--- DATA Enclosed Below ---

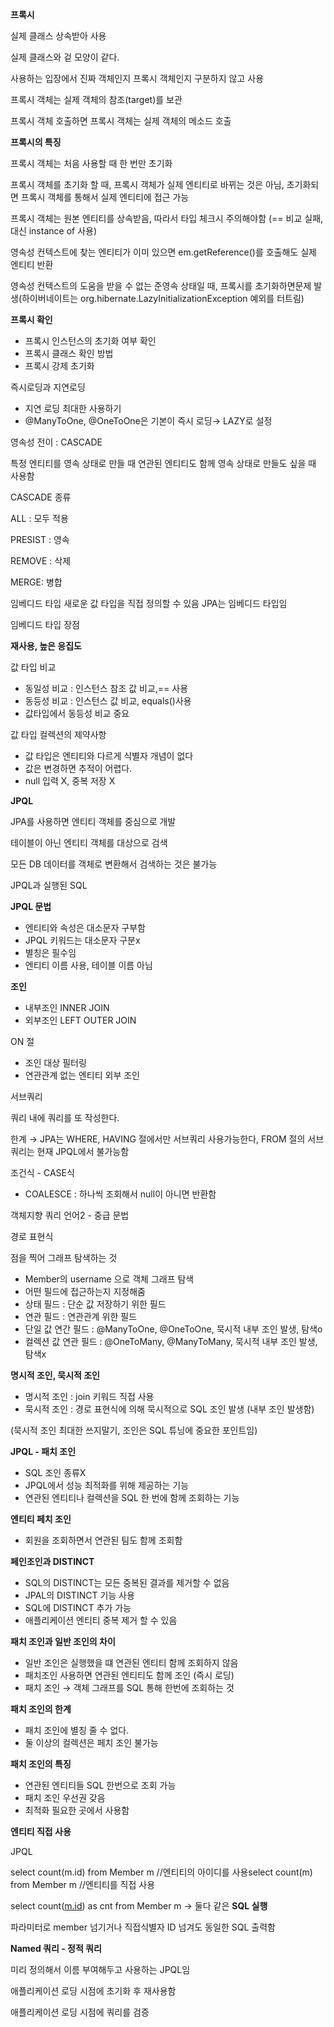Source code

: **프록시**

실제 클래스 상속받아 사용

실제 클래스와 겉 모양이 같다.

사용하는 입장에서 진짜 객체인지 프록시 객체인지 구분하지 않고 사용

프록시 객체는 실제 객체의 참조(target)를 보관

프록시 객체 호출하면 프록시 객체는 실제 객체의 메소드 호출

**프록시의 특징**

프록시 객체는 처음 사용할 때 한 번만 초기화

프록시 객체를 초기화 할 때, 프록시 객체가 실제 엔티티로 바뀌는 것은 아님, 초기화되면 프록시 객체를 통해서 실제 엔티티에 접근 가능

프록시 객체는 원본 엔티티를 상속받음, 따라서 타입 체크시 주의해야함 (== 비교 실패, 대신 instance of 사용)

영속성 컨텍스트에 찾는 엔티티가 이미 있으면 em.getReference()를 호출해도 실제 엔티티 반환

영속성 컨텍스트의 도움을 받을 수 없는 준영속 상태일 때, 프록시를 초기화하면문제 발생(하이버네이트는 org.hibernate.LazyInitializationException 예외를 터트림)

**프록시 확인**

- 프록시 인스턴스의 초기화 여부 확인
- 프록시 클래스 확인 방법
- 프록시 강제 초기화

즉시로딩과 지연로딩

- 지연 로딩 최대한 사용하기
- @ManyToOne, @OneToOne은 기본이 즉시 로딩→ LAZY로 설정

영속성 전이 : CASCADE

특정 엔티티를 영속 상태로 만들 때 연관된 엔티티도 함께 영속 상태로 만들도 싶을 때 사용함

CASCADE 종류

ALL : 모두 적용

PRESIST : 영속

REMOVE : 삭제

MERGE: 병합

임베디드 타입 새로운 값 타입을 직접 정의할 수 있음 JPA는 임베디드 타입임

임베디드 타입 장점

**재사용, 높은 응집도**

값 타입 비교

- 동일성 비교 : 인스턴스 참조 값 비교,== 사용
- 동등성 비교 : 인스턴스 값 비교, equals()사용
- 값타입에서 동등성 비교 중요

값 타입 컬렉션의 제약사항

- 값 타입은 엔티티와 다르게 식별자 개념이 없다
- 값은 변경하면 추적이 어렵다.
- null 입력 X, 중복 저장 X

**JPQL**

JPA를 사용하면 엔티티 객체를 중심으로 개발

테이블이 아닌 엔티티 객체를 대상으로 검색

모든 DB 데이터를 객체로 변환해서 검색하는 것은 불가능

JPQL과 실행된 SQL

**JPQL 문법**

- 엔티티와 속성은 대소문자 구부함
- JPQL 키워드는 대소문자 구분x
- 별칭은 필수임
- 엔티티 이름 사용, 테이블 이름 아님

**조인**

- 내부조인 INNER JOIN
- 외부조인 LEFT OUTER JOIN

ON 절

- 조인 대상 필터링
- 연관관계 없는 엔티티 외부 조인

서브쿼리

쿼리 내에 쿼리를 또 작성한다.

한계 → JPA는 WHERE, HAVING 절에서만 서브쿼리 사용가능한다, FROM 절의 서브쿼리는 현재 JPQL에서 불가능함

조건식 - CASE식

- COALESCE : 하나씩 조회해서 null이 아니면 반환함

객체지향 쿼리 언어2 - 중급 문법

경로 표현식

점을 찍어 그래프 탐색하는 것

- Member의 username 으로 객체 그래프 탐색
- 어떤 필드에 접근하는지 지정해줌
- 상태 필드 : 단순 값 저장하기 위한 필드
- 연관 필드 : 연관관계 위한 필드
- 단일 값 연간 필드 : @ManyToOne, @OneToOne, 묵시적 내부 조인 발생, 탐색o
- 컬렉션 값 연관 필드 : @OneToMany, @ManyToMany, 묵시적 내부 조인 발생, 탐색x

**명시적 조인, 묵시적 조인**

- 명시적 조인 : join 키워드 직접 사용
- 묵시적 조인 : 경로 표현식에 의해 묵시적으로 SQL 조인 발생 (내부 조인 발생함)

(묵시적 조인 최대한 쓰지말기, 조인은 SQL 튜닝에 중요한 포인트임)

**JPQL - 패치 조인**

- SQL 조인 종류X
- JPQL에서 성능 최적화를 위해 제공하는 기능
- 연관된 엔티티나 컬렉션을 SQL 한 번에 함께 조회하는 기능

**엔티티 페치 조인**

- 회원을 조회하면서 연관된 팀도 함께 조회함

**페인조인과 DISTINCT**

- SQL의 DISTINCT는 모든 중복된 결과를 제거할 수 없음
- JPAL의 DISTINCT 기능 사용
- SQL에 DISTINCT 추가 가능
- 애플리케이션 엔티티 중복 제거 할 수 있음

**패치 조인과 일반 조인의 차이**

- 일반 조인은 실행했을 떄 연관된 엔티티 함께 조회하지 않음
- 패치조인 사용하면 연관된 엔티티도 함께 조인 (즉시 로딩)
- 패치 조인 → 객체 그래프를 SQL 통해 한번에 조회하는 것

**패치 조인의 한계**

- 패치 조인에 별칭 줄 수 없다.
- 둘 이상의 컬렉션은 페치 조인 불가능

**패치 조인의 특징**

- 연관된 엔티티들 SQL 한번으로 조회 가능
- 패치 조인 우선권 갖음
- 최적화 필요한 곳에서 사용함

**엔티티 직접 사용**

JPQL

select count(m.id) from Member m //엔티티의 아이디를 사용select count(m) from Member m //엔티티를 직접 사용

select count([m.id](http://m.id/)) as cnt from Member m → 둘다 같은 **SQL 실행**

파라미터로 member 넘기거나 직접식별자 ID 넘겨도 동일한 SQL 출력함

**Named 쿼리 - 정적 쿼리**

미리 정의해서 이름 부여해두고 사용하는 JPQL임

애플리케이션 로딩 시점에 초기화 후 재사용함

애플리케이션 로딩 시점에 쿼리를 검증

--- End of Enclosed DATA ---
--- DATA Enclosed Below ---

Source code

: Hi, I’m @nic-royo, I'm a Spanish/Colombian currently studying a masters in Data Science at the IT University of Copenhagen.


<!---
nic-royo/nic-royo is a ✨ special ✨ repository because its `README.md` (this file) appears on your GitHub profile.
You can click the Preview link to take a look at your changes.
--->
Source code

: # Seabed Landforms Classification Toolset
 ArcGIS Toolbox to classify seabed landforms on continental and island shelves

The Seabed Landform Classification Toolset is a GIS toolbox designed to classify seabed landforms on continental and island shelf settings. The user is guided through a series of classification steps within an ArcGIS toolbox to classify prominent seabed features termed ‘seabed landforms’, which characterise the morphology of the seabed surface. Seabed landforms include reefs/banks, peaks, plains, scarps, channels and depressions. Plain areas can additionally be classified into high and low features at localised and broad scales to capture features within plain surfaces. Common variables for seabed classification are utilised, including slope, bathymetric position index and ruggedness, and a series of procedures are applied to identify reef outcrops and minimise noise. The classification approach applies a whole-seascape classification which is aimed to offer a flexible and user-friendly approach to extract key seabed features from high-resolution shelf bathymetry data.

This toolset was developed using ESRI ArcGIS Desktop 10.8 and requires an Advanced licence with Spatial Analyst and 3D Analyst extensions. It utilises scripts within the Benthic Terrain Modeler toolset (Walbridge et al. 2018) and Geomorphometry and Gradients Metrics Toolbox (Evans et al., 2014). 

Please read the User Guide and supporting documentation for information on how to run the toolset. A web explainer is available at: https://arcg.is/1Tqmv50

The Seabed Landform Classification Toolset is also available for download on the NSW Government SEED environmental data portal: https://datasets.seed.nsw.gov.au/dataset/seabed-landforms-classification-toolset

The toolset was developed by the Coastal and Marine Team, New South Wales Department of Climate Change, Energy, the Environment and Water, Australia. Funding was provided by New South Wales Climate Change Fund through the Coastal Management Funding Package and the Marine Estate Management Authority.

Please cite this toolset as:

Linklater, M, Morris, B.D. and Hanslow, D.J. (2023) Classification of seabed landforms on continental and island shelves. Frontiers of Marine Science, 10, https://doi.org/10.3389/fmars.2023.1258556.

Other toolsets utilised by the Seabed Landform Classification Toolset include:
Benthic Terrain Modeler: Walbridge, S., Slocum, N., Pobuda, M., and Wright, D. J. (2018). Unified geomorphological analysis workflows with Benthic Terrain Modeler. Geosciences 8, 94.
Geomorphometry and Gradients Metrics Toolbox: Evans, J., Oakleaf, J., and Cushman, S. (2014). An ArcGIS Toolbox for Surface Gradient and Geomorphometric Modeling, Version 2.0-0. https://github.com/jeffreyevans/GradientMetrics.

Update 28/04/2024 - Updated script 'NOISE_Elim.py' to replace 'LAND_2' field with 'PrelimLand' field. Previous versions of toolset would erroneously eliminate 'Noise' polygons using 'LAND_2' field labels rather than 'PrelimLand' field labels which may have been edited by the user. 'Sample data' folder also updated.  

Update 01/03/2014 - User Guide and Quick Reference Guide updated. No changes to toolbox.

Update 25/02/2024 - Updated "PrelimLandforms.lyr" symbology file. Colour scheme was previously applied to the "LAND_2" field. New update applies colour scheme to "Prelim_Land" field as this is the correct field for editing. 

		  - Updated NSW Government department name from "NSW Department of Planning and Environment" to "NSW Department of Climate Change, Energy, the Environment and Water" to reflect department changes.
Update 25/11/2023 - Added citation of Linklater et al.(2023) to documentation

--- End of Enclosed DATA ---

> **WHAT TO WORK ON**: The lines above from the one with "Geosciences 8, 94." through the one with "Update 25/11/2023 - Added" are to be duplicated exactly, ends included, with nothing added.

> **EXERCISE SOLUTION**:
Benthic Terrain Modeler: Walbridge, S., Slocum, N., Pobuda, M., and Wright, D. J. (2018). Unified geomorphological analysis workflows with Benthic Terrain Modeler. Geosciences 8, 94.
Geomorphometry and Gradients Metrics Toolbox: Evans, J., Oakleaf, J., and Cushman, S. (2014). An ArcGIS Toolbox for Surface Gradient and Geomorphometric Modeling, Version 2.0-0. https://github.com/jeffreyevans/GradientMetrics.

Update 28/04/2024 - Updated script 'NOISE_Elim.py' to replace 'LAND_2' field with 'PrelimLand' field. Previous versions of toolset would erroneously eliminate 'Noise' polygons using 'LAND_2' field labels rather than 'PrelimLand' field labels which may have been edited by the user. 'Sample data' folder also updated.  

Update 01/03/2014 - User Guide and Quick Reference Guide updated. No changes to toolbox.

Update 25/02/2024 - Updated "PrelimLandforms.lyr" symbology file. Colour scheme was previously applied to the "LAND_2" field. New update applies colour scheme to "Prelim_Land" field as this is the correct field for editing. 

		  - Updated NSW Government department name from "NSW Department of Planning and Environment" to "NSW Department of Climate Change, Energy, the Environment and Water" to reflect department changes.
Update 25/11/2023 - Added citation of Linklater et al.(2023) to documentation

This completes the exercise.